PROBLEM DETAILS:
Below are records; reproduce exactly the lines from the one that has "in 100NS=%5 isTimeout=%6</td></tr>" through the one that has "Retry Tag=%1 Object=%2</td></tr>", ends included, and nothing more.

Saved data entries:
┄┄┄┄┄┄┄┄┄┄
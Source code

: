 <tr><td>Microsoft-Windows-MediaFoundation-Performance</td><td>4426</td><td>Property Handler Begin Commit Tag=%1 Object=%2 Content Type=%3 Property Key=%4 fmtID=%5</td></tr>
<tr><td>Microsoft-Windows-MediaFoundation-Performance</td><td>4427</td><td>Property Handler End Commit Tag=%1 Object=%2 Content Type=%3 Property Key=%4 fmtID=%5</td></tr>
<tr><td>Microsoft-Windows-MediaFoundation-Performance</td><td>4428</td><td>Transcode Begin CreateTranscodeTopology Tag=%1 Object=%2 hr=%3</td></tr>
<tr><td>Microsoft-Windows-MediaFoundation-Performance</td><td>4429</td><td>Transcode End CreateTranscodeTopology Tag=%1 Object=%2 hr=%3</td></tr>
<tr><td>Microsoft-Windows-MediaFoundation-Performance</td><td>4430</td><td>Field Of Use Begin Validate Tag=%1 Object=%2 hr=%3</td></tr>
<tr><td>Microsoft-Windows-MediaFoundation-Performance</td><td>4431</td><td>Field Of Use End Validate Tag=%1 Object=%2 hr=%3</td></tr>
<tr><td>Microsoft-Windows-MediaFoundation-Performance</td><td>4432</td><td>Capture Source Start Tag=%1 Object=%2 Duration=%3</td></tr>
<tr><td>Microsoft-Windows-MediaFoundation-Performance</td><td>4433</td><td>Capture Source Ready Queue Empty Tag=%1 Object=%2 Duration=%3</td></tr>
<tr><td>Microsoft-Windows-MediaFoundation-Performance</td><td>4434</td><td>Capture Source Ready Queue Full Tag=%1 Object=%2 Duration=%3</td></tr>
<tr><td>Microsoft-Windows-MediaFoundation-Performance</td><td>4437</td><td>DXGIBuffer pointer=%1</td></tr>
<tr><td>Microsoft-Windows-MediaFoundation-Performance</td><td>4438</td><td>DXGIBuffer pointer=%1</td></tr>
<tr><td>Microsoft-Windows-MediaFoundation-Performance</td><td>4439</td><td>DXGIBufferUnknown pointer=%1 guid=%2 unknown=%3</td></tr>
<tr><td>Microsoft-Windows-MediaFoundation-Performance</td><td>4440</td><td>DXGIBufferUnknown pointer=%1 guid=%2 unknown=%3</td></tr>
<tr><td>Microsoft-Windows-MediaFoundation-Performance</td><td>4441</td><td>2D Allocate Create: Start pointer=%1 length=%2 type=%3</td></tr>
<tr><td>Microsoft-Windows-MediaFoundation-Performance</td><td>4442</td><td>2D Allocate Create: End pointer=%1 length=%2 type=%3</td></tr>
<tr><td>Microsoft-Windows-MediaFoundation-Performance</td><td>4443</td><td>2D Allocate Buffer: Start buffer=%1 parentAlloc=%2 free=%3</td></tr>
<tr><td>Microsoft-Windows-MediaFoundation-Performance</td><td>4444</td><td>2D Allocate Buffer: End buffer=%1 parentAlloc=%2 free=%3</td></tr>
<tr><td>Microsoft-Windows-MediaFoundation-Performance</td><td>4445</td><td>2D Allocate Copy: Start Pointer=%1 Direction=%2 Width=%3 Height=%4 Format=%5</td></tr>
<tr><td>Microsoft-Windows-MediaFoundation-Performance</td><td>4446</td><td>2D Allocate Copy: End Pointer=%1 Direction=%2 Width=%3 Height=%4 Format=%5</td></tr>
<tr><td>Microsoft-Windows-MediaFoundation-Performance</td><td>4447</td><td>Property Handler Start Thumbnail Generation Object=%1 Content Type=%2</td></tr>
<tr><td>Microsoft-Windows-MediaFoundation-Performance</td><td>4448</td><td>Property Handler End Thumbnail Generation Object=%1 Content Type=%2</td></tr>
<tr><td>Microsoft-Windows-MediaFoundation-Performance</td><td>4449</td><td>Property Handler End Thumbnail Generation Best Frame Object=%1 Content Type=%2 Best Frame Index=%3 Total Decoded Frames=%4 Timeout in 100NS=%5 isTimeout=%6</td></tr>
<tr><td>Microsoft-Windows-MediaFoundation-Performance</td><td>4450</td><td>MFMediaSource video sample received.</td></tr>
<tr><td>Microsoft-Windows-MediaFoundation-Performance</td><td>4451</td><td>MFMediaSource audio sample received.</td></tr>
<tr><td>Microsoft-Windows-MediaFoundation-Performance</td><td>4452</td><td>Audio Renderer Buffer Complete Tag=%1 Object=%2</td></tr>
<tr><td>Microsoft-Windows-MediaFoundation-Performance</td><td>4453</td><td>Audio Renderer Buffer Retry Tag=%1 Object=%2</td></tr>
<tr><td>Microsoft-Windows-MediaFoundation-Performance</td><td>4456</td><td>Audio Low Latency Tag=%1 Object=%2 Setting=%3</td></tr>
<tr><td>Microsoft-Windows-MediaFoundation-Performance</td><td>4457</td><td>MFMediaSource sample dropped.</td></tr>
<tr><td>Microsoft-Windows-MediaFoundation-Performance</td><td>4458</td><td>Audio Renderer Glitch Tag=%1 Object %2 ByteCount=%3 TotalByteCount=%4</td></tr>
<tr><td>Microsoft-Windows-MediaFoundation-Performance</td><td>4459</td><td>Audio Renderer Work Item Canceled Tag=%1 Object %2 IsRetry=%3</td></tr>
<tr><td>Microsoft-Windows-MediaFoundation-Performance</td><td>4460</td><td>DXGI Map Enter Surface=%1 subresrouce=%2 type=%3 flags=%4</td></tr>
┄┄┄┄┄┄┄┄┄┄
ANSWER FOR THIS EXERCISE:
<tr><td>Microsoft-Windows-MediaFoundation-Performance</td><td>4449</td><td>Property Handler End Thumbnail Generation Best Frame Object=%1 Content Type=%2 Best Frame Index=%3 Total Decoded Frames=%4 Timeout in 100NS=%5 isTimeout=%6</td></tr>
<tr><td>Microsoft-Windows-MediaFoundation-Performance</td><td>4450</td><td>MFMediaSource video sample received.</td></tr>
<tr><td>Microsoft-Windows-MediaFoundation-Performance</td><td>4451</td><td>MFMediaSource audio sample received.</td></tr>
<tr><td>Microsoft-Windows-MediaFoundation-Performance</td><td>4452</td><td>Audio Renderer Buffer Complete Tag=%1 Object=%2</td></tr>
<tr><td>Microsoft-Windows-MediaFoundation-Performance</td><td>4453</td><td>Audio Renderer Buffer Retry Tag=%1 Object=%2</td></tr>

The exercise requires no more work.